### Task brief
A word-for-word reproduction of the listing is required.

↓

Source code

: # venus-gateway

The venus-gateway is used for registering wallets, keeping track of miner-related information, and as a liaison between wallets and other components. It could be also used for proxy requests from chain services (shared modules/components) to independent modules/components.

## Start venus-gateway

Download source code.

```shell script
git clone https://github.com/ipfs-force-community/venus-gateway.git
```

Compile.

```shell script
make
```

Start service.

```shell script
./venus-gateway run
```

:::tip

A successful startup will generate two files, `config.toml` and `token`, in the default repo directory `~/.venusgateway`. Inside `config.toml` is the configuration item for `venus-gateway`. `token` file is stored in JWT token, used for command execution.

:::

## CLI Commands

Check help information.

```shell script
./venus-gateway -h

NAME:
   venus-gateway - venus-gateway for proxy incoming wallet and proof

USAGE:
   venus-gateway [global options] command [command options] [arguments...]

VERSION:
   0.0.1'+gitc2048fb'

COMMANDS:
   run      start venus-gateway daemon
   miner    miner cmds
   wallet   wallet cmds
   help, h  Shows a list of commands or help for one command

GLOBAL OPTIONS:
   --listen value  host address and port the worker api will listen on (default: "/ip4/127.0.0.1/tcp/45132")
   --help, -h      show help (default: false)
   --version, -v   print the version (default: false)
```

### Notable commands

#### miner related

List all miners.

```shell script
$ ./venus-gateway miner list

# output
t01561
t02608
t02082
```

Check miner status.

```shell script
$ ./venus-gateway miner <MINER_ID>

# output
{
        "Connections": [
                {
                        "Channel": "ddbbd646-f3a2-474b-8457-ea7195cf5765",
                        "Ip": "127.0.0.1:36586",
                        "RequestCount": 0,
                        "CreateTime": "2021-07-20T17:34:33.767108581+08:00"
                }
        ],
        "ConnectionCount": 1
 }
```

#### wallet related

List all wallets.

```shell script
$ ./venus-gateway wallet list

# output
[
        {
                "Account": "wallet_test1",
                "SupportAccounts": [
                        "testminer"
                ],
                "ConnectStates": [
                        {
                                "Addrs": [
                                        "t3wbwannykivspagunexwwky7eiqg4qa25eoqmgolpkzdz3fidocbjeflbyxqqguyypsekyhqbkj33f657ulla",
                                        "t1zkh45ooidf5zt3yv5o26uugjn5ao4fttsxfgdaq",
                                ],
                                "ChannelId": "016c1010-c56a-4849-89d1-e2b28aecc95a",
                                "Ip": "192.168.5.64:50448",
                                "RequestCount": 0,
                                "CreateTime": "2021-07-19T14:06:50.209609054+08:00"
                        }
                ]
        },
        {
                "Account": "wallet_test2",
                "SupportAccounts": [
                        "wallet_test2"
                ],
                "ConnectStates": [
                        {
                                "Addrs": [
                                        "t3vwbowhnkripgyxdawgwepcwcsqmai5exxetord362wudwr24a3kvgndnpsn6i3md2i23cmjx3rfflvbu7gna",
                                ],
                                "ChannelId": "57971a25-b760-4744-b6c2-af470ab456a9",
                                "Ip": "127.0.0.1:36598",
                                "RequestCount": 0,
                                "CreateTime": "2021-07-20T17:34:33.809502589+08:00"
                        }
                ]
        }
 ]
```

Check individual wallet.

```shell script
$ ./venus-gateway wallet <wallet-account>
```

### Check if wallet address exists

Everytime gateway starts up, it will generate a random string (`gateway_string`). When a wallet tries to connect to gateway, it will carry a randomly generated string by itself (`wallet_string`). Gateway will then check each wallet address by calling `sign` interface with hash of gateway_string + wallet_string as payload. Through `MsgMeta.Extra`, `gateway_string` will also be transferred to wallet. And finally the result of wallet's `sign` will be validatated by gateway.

↑

### Worked solution
Source code

: # venus-gateway

The venus-gateway is used for registering wallets, keeping track of miner-related information, and as a liaison between wallets and other components. It could be also used for proxy requests from chain services (shared modules/components) to independent modules/components.

## Start venus-gateway

Download source code.

```shell script
git clone https://github.com/ipfs-force-community/venus-gateway.git
```

Compile.

```shell script
make
```

Start service.

```shell script
./venus-gateway run
```

:::tip

A successful startup will generate two files, `config.toml` and `token`, in the default repo directory `~/.venusgateway`. Inside `config.toml` is the configuration item for `venus-gateway`. `token` file is stored in JWT token, used for command execution.

:::

## CLI Commands

Check help information.

```shell script
./venus-gateway -h

NAME:
   venus-gateway - venus-gateway for proxy incoming wallet and proof

USAGE:
   venus-gateway [global options] command [command options] [arguments...]

VERSION:
   0.0.1'+gitc2048fb'

COMMANDS:
   run      start venus-gateway daemon
   miner    miner cmds
   wallet   wallet cmds
   help, h  Shows a list of commands or help for one command

GLOBAL OPTIONS:
   --listen value  host address and port the worker api will listen on (default: "/ip4/127.0.0.1/tcp/45132")
   --help, -h      show help (default: false)
   --version, -v   print the version (default: false)
```

### Notable commands

#### miner related

List all miners.

```shell script
$ ./venus-gateway miner list

# output
t01561
t02608
t02082
```

Check miner status.

```shell script
$ ./venus-gateway miner <MINER_ID>

# output
{
        "Connections": [
                {
                        "Channel": "ddbbd646-f3a2-474b-8457-ea7195cf5765",
                        "Ip": "127.0.0.1:36586",
                        "RequestCount": 0,
                        "CreateTime": "2021-07-20T17:34:33.767108581+08:00"
                }
        ],
        "ConnectionCount": 1
 }
```

#### wallet related

List all wallets.

```shell script
$ ./venus-gateway wallet list

# output
[
        {
                "Account": "wallet_test1",
                "SupportAccounts": [
                        "testminer"
                ],
                "ConnectStates": [
                        {
                                "Addrs": [
                                        "t3wbwannykivspagunexwwky7eiqg4qa25eoqmgolpkzdz3fidocbjeflbyxqqguyypsekyhqbkj33f657ulla",
                                        "t1zkh45ooidf5zt3yv5o26uugjn5ao4fttsxfgdaq",
                                ],
                                "ChannelId": "016c1010-c56a-4849-89d1-e2b28aecc95a",
                                "Ip": "192.168.5.64:50448",
                                "RequestCount": 0,
                                "CreateTime": "2021-07-19T14:06:50.209609054+08:00"
                        }
                ]
        },
        {
                "Account": "wallet_test2",
                "SupportAccounts": [
                        "wallet_test2"
                ],
                "ConnectStates": [
                        {
                                "Addrs": [
                                        "t3vwbowhnkripgyxdawgwepcwcsqmai5exxetord362wudwr24a3kvgndnpsn6i3md2i23cmjx3rfflvbu7gna",
                                ],
                                "ChannelId": "57971a25-b760-4744-b6c2-af470ab456a9",
                                "Ip": "127.0.0.1:36598",
                                "RequestCount": 0,
                                "CreateTime": "2021-07-20T17:34:33.809502589+08:00"
                        }
                ]
        }
 ]
```

Check individual wallet.

```shell script
$ ./venus-gateway wallet <wallet-account>
```

### Check if wallet address exists

Everytime gateway starts up, it will generate a random string (`gateway_string`). When a wallet tries to connect to gateway, it will carry a randomly generated string by itself (`wallet_string`). Gateway will then check each wallet address by calling `sign` interface with hash of gateway_string + wallet_string as payload. Through `MsgMeta.Extra`, `gateway_string` will also be transferred to wallet. And finally the result of wallet's `sign` will be validatated by gateway.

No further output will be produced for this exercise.